# Bye to Dutchess, Lancelot and George!!



## Rebbetzin (Oct 20, 2010)

It was a sort of sad day today. Lancelot, Dutchess and her son George went off to a new home. The new owner says their names are now "Lawnmover."  

They will have a job of keeping over 1200 acres free of overgrown weeds and grasses.  I know they will have a nice life out in the wide open spaces. But we will miss them.

Here they are...in the truck, I got there just in time to see them leaving.







Lancelot looks sad and confused.






The four girls we have left were sad tonight. You could tell they missed the rest of the crew! Gracie was especially missing her mom and brother.

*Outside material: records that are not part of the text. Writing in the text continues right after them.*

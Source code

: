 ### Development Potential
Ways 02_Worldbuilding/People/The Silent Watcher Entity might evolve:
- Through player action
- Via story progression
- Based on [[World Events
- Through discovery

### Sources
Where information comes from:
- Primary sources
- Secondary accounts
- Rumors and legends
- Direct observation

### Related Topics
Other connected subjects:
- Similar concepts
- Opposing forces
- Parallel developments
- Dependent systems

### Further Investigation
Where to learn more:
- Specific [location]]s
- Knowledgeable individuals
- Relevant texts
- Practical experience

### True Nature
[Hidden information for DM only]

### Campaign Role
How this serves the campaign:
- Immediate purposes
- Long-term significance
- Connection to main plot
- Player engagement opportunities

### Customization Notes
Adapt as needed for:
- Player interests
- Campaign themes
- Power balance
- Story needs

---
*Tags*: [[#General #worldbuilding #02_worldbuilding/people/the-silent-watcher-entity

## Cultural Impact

Gracie will soon be moving to CO.


----------



## glenolam (Oct 20, 2010)

It is hard to say good bye.  At least you know they're going to a good place - will you be able to visit them at all?


----------



## warthog (Oct 20, 2010)

It's always sad when saying goodbye to your animals, they become such a part of the family.


----------



## Rebbetzin (Oct 20, 2010)

glenolam said:
			
		

> It is hard to say good bye.  At least you know they're going to a good place - will you be able to visit them at all?


They are about an hour south of here. I suppose we could go visit them.


----------



## annanicole18 (Oct 20, 2010)

I did that with my girls a few months ago it still kills me to not have them run up and greet me but I know they are enjoying their open pastures a lot better than they enjoyed the backyard.


----------